Yes, the CSV file will be generated in the same directory of the script.
line 25: tweets_df.to_csv('{}-tweets.csv'.format(text_query), sep=',', index=False)
Yes, the CSV file will be generated in the same directory of the script. line 25:
tweets_df.to_csv('{}-tweets.csv'.format(text_query), sep=',', index=False)
but I am getting error.failed on_status, [Errno 13] Permission denied: 'COVID-tweets.csv' where COVID is the text_query
Yes, the CSV file will be generated in the same directory of the script. line 25:
tweets_df.to_csv('{}-tweets.csv'.format(text_query), sep=',', index=False)
but I am getting error.failed on_status, [Errno 13] Permission denied: 'COVID-tweets.csv' where COVID is the text_query
Please check this: https://stackoverflow.com/questions/40984791/python-errno-13-permission-denied
Any alternative solution for it? My masters thesis is on hold because of it. I tried snscrape as mentioned in above comment but it does not return result based on a search query string
You can get the results by running a code like this:
snscrape --jsonl twitter-search "YOURSEARCHQUERY @USERTODLFROM #HASHTAGTODLFROM since:2020-09-01 until:2020-09-25"> mytweets.json
I then ran the .json file through this tiny python code to get my .csv , which is enough for me right now.
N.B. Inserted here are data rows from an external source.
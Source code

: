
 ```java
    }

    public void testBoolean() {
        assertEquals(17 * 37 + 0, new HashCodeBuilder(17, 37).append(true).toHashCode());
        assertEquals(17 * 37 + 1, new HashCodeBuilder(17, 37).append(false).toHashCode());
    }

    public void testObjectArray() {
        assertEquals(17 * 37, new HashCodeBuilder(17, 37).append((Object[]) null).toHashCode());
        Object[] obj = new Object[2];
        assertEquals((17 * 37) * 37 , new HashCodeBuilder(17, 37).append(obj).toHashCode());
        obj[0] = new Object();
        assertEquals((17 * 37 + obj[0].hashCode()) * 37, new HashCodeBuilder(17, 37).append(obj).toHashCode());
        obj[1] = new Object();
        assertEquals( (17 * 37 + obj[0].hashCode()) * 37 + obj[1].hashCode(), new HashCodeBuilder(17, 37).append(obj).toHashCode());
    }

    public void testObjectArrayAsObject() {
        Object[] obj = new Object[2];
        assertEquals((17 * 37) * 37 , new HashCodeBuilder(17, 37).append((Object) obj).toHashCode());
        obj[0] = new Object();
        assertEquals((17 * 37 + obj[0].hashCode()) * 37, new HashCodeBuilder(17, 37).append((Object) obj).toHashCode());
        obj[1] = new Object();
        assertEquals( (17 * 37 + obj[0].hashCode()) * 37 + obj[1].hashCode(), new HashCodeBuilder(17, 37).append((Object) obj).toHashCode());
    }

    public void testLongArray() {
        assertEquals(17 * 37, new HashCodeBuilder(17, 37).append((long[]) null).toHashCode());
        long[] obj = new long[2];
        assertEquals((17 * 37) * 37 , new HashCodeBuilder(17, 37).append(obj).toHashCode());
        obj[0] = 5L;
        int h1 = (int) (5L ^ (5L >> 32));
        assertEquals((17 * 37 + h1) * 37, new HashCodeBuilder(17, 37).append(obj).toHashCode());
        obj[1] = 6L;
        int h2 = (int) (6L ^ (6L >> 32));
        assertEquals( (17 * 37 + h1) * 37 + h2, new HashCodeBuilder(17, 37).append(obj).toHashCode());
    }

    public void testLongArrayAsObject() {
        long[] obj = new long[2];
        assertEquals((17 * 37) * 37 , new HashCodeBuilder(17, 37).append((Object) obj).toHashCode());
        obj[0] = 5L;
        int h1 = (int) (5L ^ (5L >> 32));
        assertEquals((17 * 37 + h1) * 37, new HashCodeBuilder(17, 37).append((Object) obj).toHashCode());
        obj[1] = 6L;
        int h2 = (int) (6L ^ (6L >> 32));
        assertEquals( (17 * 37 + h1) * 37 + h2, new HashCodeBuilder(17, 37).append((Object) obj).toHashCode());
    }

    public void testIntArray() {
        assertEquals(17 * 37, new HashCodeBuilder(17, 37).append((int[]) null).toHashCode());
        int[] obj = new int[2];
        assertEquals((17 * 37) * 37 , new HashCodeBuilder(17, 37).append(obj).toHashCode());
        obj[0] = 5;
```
You might wanna check out the other answers if you're looking for something more elegant with more info.
import pandas as pd
from io import StringIO
with open('mytweets.json', 'r', encoding ='utf-8-sig') as f:
data = f.readlines()
data = map(lambda x: x.rstrip(), data)
data_json_str = "[" + ','.join(data) + "]"
newdf = pd.read_json(StringIO(data_json_str))
newdf.to_csv("mytweets.csv", encoding ='utf-8-sig')`
Hi, I had a script running over the past weeks and earlier today it stopped working. I keep receiving HTTPError 404, but the provided link in the errors still brings me to a valid page. Code is (all mentioned variables are established and the error specifically happens with the Manager when I check via debugging):
tweetCriteria = got.manager.TweetCriteria().setQuerySearch(term)\ .setMaxTweets(max_count)\ .setSince(begin_timeframe)\ .setUntil(end_timeframe) scraped_tweets = got.manager.TweetManager.getTweets(tweetCriteria)
The error message for this is the standard 404 error "An error occured during an HTTP request: HTTP Error 404: Not Found Try to open in browser:" followed by the valid link
As I have changed nothing about the folder, I am wondering if something has happened with my configurations more so than anything else, but wondering if others are experiencing this.